- **DATA**
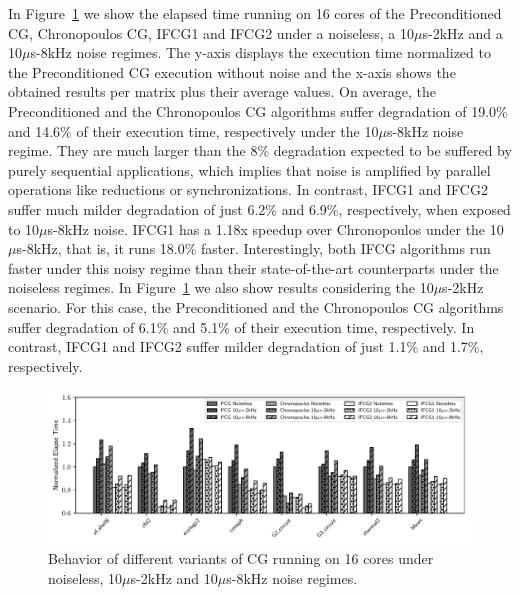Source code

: In Figure~\ref{resiliency} we show the elapsed time running on 16 cores of the Preconditioned CG, Chronopoulos CG, IFCG1 and IFCG2 under a noiseless, a 10$\mu$s-2kHz and a 10$\mu$s-8kHz noise regimes. 
The y-axis displays the execution time normalized to the Preconditioned CG execution without noise and the x-axis shows the obtained results per matrix plus their average values. 
On average, the Preconditioned and the Chronopoulos CG algorithms suffer degradation of 19.0\% and 14.6\% of their execution time, respectively under the 10$\mu$s-8kHz noise regime. 
They are much larger than the 8\% degradation expected to be suffered by purely sequential applications, which implies that noise is amplified by parallel operations like reductions or synchronizations.
In contrast, IFCG1 and IFCG2 suffer much milder degradation of just 6.2\% and 6.9\%, respectively, when exposed to 10$\mu$s-8kHz noise.
IFCG1 has a 1.18x speedup over Chronopoulos under the 10$\mu$s-8kHz, that is, it runs 18.0\% faster.
Interestingly, both IFCG algorithms run faster under this noisy regime than their state-of-the-art counterparts under the noiseless regimes.
In Figure~\ref{resiliency} we also show results considering the 10$\mu$s-2kHz scenario.
For this case, the Preconditioned and the Chronopoulos CG algorithms suffer degradation of 6.1\% and 5.1\% of their execution time, respectively.
In contrast, IFCG1 and IFCG2 suffer milder degradation of just 1.1\% and 1.7\%, respectively.

\begin{figure}[!bhtp]
        \centerline{\includegraphics[width=\textwidth]{ifcg/figs/resiliency/resilient_unified.pdf}}
        \caption{Behavior of different variants of CG running on 16 cores under noiseless, 10$\mu$s-2kHz and 10$\mu$s-8kHz noise regimes.}
        \label{resiliency}
\end{figure}


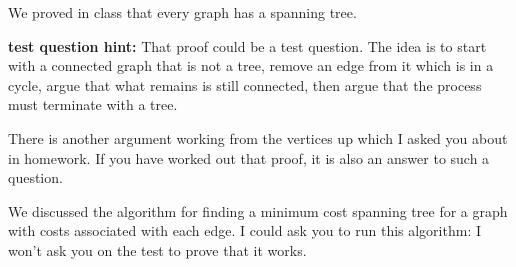 \documentclass[12pt]{article}
\begin{document}
We proved in class that every graph has a spanning tree.  

{\bf test question hint:}  That proof could be a test question.  The idea is to start with a connected graph that is not a tree, remove an edge from it which is in a cycle, argue that what remains is still connected, then argue that the process must terminate with a tree.

There is another argument working from the vertices up which I asked you about in homework.  If you have worked out that proof, it is also an answer to such a question.

We discussed the algorithm for finding a minimum cost spanning tree for a graph with costs associated with each edge.  I could ask you to run this algorithm:  I won't ask you on the test to prove that it works.
\end{document}
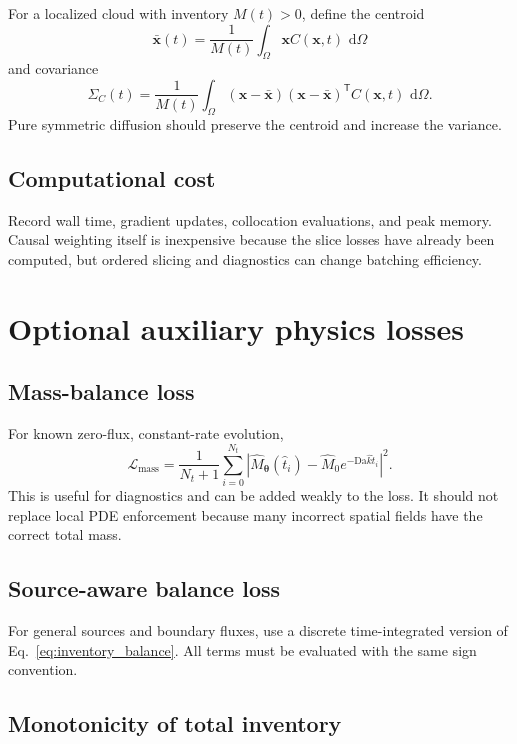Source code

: \documentclass[11pt]{article}
\newcommand{\thetav}{\bm{\theta}}
\newcommand{\xv}{\bm{x}}
\newcommand{\Lmass}{\mathcal{L}_{\mathrm{mass}}}
\newcommand{\Om}{\Omega}
\newcommand{\Da}{\mathrm{Da}}
\providecommand{\dd}{\,\mathrm{d}}
\begin{document}
For a localized cloud with inventory $M(t)>0$, define the centroid
\begin{equation}
\bar{\xv}(t)
=
\frac{1}{M(t)}
\int_{\Om}\xv C(\xv,t)\,\dd\Om
\end{equation}
and covariance
\begin{equation}
\Sigma_C(t)
=
\frac{1}{M(t)}
\int_{\Om}
(\xv-\bar{\xv})
(\xv-\bar{\xv})^{\mathsf T}
C(\xv,t)\,\dd\Om.
\end{equation}
Pure symmetric diffusion should preserve the centroid and increase the variance.

\subsection{Computational cost}

Record wall time, gradient updates, collocation evaluations, and peak memory. Causal weighting itself is inexpensive because the slice losses have already been computed, but ordered slicing and diagnostics can change batching efficiency.

\section{Optional auxiliary physics losses}

\subsection{Mass-balance loss}

For known zero-flux, constant-rate evolution,
\begin{equation}
\Lmass
=
\frac{1}{N_t+1}
\sum_{i=0}^{N_t}
\left|
\widehat{M}_{\thetav}(\hat{t}_i)
-\widehat{M}_0e^{-\Da\hat{k}\hat{t}_i}
\right|^2.
\end{equation}
This is useful for diagnostics and can be added weakly to the loss. It should not replace local PDE enforcement because many incorrect spatial fields have the correct total mass.

\subsection{Source-aware balance loss}

For general sources and boundary fluxes, use a discrete time-integrated version of Eq.~\eqref{eq:inventory_balance}. All terms must be evaluated with the same sign convention.

\subsection{Monotonicity of total inventory}
\end{document}

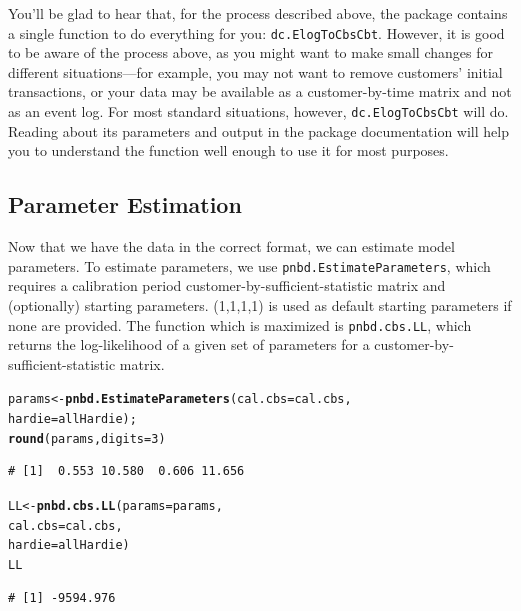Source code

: \documentclass[10pt, letterpaper, onecolumn, oneside, final]{article}\usepackage[]{graphicx}\usepackage[]{color}
\makeatletter
\newcommand{\hlnum}[1]{\textcolor[rgb]{0.686,0.059,0.569}{#1}}%
\newcommand{\hlstd}[1]{\textcolor[rgb]{0.345,0.345,0.345}{#1}}%
\newcommand{\hlkwb}[1]{\textcolor[rgb]{0.69,0.353,0.396}{#1}}%
\newcommand{\hlkwc}[1]{\textcolor[rgb]{0.333,0.667,0.333}{#1}}%
\newcommand{\hlkwd}[1]{\textcolor[rgb]{0.737,0.353,0.396}{\textbf{#1}}}%
\newenvironment{kframe}{%
 \def\at@end@of@kframe{}%
 \ifinner\ifhmode%
  \def\at@end@of@kframe{\end{minipage}}%
  \begin{minipage}{\columnwidth}%
 \fi\fi%
 \def\FrameCommand##1{\hskip\@totalleftmargin \hskip-\fboxsep
 \colorbox{shadecolor}{##1}\hskip-\fboxsep
     \hskip-\linewidth \hskip-\@totalleftmargin \hskip\columnwidth}%
 \MakeFramed {\advance\hsize-\width
   \@totalleftmargin\z@ \linewidth\hsize
   \@setminipage}}%
 {\par\unskip\endMakeFramed%
 \at@end@of@kframe}
\newenvironment{knitrout}{}{} %
\makeatother
\begin{document}
You'll be glad to hear that, for the process described above, the
package contains a single function to do everything for you:
\texttt{dc.ElogToCbsCbt}. However, it is good to be aware of the
process above, as you might want to make small changes for different
situations---for example, you may not want to remove customers'
initial transactions, or your data may be available as a
customer-by-time matrix and not as an event log. For most standard
situations, however, \texttt{dc.ElogToCbsCbt} will do. Reading about
its parameters and output in the package documentation will help you
to understand the function well enough to use it for most purposes.

\subsection{Parameter Estimation}

Now that we have the data in the correct format, we can estimate model
parameters. To estimate parameters, we use
\texttt{pnbd.EstimateParameters}, which requires a calibration period
customer-by-sufficient-statistic matrix and (optionally) starting
parameters. (1,1,1,1) is used as default starting parameters if none
are provided. The function which is maximized is \texttt{pnbd.cbs.LL},
which returns the log-likelihood of a given set of parameters for a
customer-by-sufficient-statistic matrix.

\begin{knitrout}
\color{fgcolor}\begin{kframe}
\begin{alltt}
\hlstd{params} \hlkwb{<-} \hlkwd{pnbd.EstimateParameters}\hlstd{(}\hlkwc{cal.cbs} \hlstd{= cal.cbs,}
                                  \hlkwc{hardie} \hlstd{= allHardie);}
\hlkwd{round}\hlstd{(params,} \hlkwc{digits} \hlstd{=} \hlnum{3}\hlstd{)}
\end{alltt}
\begin{verbatim}
# [1]  0.553 10.580  0.606 11.656
\end{verbatim}
\begin{alltt}
\hlstd{LL} \hlkwb{<-} \hlkwd{pnbd.cbs.LL}\hlstd{(}\hlkwc{params} \hlstd{= params,}
                  \hlkwc{cal.cbs} \hlstd{= cal.cbs,}
                  \hlkwc{hardie} \hlstd{= allHardie)}
\hlstd{LL}
\end{alltt}
\begin{verbatim}
# [1] -9594.976
\end{verbatim}
\end{kframe}
\end{knitrout}
\end{document}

- **EXERCISE DIRECTIONS**
Work through the entries, filtering for the string "centroid", and copy each line that holds it.

- **RESPONSE TO THIS TASK**
For a localized cloud with inventory $M(t)>0$, define the centroid
Pure symmetric diffusion should preserve the centroid and increase the variance.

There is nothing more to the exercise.